Según la experiencia en Acpa, ¿se logran cambios cuando se hacen procesos conscientes de transversalizacion de género? ¿Dónde se avanza más y dónde menos? ¿De qué depende?

Cuando se implementan procesos de transversalización de género, los efectos son significativos. Es increíble ver cómo van cambiando las personas, incluso los hombres, las familias; cómo eso influye en los procesos productivos.

Hemos visto hombres que, en estos tiempos que parecen muy avanzados, no permiten que las mujeres vayan a los procesos de formación; se muestran reacios a que ellas reciban algún donativo, a que se entregue algún implemento agrícola para desarrollar un área dirigida por mujeres, o a que sea su esposa quien lo reciba. Sin embargo, muchas veces van cambiando cuando ven lo que se puede lograr, cuando se les capacita.

Hacer visibles a las mujeres que toman decisiones y conducen espacios de éxito nos ha dado muy buenos resultados; pero también identificar a mujeres que sean líderes naturales para que reciban apoyo económico. Al final, mostrar esas historias de éxito también obliga a los decisores a aprender.

Y se avanza más, mientras más se trabaja en las bases productivas, en el primer escalón. Porque la campesina, la parcelera y la dueña de un patio productivo, si tienen éxito, se convierten en grandes transformadoras de su entorno.

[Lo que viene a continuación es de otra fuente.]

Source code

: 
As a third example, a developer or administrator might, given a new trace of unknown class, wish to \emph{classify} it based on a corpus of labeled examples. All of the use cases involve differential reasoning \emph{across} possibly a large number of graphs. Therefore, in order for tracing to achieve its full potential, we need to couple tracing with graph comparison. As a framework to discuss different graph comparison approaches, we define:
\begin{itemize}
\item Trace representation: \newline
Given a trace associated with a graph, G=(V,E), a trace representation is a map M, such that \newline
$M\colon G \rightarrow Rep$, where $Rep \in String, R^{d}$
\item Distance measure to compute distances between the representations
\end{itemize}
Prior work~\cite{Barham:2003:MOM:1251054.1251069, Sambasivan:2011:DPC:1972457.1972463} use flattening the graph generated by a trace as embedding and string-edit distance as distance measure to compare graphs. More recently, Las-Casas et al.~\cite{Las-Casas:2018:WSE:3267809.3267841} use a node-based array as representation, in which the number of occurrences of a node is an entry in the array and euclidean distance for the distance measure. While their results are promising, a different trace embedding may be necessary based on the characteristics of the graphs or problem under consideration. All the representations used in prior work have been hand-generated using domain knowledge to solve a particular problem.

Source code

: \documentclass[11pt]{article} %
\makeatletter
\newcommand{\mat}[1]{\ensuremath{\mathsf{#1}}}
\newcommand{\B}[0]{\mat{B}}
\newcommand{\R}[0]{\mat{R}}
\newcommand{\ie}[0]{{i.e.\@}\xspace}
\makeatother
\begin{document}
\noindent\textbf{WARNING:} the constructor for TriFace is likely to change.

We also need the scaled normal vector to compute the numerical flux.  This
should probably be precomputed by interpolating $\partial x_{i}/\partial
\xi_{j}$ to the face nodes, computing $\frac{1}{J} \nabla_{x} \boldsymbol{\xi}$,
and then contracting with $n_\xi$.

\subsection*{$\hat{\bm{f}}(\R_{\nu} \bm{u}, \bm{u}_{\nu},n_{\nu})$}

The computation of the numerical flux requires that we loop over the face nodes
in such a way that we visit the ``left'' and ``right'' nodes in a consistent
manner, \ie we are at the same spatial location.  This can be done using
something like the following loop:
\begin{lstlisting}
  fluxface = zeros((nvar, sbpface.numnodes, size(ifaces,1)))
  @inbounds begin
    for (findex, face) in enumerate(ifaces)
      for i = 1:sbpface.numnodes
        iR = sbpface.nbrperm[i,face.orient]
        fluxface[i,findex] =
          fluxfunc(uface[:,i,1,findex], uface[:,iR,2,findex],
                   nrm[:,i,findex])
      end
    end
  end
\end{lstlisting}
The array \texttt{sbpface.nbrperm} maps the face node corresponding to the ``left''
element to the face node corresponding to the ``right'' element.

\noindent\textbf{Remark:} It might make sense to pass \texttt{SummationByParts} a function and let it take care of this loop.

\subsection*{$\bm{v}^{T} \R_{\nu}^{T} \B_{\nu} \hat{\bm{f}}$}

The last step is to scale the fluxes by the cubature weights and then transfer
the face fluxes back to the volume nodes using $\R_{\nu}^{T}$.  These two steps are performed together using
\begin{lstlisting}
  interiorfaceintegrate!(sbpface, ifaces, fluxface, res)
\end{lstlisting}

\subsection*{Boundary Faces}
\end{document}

Un ejemplo muy claro fue el papel que las mujeres cercanas a nuestra organización jugaron durante la covid-19. No podían salir de sus casas, pero decidieron sembrar, activar los frutales, la cría de aves y fueron un enorme apoyo a la alimentación, tan crítica en aquellos días. Eso quiere decir que las mujeres se crecen en momentos difíciles.

¿Dónde enfocarías los principales esfuerzos?

Los principales esfuerzos, insisto, los dedicaría a trabajar con las bases productivas. Si seguimos pensando sólo desde arriba, las mujeres y los procesos allá abajo no se van a desarrollar, no se transformarán.

Son las personas de esos lugares quienes se preocupan por hacer un camino mejor o una carretera mejor; o batallan porque haya un punto de compra de gas cerca. Parecen cosas muy sencillas, pero hay mujeres que tienen que caminar kilómetros para sacar la balita del gas o recorrer caminos en muy mal estado para acceder a servicios básicos. Esos también son temas importantes.

Cuando se haga un diagnóstico, tenemos que intencionar que sea participativo, que incluya a las comunidades.

En Acpa estamos trabajando en comunidades vulnerables y es increíble los resultados que se ven cuando se les escucha y se pone un poco de recursos. Se trata de justicia elemental, de respetar derechos.